[Opening PROVIDED INFORMATION section]

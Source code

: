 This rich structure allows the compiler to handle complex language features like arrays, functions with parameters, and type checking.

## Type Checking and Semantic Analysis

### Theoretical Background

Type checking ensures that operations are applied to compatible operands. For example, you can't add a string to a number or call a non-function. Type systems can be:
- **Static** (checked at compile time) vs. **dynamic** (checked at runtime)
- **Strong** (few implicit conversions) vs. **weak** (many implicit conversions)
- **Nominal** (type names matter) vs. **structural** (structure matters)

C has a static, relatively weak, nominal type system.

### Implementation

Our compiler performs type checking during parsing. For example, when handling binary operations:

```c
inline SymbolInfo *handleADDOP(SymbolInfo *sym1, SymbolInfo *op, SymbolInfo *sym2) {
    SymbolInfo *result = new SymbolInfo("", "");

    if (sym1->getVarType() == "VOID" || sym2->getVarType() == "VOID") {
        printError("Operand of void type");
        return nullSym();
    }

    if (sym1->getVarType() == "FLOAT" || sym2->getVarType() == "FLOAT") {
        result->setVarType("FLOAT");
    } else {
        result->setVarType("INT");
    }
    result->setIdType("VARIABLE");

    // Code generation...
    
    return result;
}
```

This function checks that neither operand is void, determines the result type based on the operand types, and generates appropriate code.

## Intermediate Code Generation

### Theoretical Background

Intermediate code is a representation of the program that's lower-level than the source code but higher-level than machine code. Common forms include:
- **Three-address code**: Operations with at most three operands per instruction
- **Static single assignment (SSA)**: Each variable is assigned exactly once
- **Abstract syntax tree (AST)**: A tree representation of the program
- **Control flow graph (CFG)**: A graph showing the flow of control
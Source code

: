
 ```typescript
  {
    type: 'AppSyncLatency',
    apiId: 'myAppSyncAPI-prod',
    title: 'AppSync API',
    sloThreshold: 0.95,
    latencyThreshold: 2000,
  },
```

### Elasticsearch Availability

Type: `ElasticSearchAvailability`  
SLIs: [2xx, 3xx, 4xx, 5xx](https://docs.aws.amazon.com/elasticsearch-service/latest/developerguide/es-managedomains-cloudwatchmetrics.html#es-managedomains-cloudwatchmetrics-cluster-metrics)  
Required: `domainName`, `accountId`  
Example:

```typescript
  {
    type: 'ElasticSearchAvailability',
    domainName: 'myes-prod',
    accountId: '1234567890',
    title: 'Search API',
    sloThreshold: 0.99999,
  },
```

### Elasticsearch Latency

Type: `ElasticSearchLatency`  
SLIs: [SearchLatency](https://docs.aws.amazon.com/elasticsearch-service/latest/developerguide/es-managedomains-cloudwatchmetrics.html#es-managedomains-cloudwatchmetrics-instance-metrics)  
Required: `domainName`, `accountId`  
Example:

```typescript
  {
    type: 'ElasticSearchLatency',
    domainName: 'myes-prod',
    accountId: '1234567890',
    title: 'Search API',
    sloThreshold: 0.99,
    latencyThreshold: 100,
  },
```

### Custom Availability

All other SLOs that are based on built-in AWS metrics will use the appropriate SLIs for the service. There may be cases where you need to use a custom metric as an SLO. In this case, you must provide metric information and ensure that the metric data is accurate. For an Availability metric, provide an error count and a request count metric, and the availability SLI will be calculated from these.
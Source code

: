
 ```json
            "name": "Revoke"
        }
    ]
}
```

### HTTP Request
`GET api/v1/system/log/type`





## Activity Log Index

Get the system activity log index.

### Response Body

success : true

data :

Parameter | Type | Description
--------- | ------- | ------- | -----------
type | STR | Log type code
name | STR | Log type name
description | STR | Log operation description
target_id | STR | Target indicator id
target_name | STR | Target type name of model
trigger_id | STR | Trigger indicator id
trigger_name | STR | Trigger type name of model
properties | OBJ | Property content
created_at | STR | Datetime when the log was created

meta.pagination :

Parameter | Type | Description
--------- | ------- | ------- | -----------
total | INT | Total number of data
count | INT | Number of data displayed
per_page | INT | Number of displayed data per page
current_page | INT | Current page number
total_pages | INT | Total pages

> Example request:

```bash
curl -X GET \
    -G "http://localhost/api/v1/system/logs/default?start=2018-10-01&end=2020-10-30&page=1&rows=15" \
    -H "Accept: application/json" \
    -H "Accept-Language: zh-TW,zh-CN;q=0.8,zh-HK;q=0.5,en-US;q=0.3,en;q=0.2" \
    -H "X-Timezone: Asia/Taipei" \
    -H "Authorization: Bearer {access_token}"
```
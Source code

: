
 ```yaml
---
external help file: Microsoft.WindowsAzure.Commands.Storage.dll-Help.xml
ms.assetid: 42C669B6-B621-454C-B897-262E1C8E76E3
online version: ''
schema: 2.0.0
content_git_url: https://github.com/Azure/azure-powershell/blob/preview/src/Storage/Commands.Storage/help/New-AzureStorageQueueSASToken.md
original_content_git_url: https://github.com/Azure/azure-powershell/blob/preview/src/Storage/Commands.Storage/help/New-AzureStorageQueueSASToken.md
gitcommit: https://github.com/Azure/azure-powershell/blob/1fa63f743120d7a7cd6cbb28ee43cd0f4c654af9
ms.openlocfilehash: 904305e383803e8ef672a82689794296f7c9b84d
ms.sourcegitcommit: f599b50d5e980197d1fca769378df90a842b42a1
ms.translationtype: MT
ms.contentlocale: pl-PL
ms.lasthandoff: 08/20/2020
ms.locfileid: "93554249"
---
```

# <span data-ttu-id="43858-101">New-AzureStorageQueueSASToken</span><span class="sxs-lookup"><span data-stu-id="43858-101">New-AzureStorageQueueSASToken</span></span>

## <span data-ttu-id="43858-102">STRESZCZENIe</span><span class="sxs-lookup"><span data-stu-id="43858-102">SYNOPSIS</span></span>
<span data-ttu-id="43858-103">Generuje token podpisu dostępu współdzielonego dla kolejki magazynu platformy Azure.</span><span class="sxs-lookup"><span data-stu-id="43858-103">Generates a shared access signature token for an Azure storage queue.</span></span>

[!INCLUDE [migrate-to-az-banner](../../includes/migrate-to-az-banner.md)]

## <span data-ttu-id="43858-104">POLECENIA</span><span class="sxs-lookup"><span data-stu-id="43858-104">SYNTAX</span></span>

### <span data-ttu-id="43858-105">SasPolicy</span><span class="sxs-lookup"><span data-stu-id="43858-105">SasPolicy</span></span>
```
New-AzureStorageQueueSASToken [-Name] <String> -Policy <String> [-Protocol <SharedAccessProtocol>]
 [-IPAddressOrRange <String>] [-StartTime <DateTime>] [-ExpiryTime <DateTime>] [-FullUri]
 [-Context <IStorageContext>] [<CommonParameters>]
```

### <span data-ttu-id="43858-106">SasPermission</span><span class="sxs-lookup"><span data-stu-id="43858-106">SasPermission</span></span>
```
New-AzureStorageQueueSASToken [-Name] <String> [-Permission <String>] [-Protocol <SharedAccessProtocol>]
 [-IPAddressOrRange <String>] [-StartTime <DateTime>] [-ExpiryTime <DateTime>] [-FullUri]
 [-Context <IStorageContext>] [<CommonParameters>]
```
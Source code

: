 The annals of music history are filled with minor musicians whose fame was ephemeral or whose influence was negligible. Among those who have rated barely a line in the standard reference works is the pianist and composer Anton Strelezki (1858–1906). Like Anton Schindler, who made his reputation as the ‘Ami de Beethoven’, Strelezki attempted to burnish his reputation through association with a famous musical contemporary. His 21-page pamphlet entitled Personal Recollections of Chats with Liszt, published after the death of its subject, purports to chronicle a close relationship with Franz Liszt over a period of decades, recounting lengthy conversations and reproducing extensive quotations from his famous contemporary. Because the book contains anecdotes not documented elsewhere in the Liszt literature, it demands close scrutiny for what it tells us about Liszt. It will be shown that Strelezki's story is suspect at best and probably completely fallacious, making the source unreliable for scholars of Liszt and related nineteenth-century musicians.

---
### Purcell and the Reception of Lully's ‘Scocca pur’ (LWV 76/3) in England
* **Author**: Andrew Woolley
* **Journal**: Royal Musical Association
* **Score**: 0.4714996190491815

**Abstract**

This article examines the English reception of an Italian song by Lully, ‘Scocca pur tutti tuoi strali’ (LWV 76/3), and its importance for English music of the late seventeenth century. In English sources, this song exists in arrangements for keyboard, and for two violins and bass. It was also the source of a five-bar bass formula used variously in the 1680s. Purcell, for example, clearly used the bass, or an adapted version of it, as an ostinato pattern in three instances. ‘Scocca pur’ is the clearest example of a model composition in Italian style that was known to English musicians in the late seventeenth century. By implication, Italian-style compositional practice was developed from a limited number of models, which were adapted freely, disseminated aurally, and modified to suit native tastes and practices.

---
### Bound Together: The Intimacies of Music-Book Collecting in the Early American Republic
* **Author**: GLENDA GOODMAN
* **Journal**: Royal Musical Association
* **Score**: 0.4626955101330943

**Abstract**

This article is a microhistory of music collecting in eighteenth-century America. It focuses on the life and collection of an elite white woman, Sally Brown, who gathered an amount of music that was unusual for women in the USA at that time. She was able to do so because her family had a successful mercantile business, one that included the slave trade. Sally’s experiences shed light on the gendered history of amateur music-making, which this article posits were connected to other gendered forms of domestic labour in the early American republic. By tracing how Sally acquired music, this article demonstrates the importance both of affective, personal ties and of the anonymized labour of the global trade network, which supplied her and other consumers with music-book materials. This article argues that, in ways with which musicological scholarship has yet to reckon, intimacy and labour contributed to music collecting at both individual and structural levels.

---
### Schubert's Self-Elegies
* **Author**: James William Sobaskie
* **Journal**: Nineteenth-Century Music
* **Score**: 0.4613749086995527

[Closing PROVIDED INFORMATION section]

→ **WORK INSTRUCTION**
Show the lines from the data above that contain the string "ElasticSearchAvailability".

→ **RESULT OF THIS TASK**
Type: `ElasticSearchAvailability`  
    type: 'ElasticSearchAvailability',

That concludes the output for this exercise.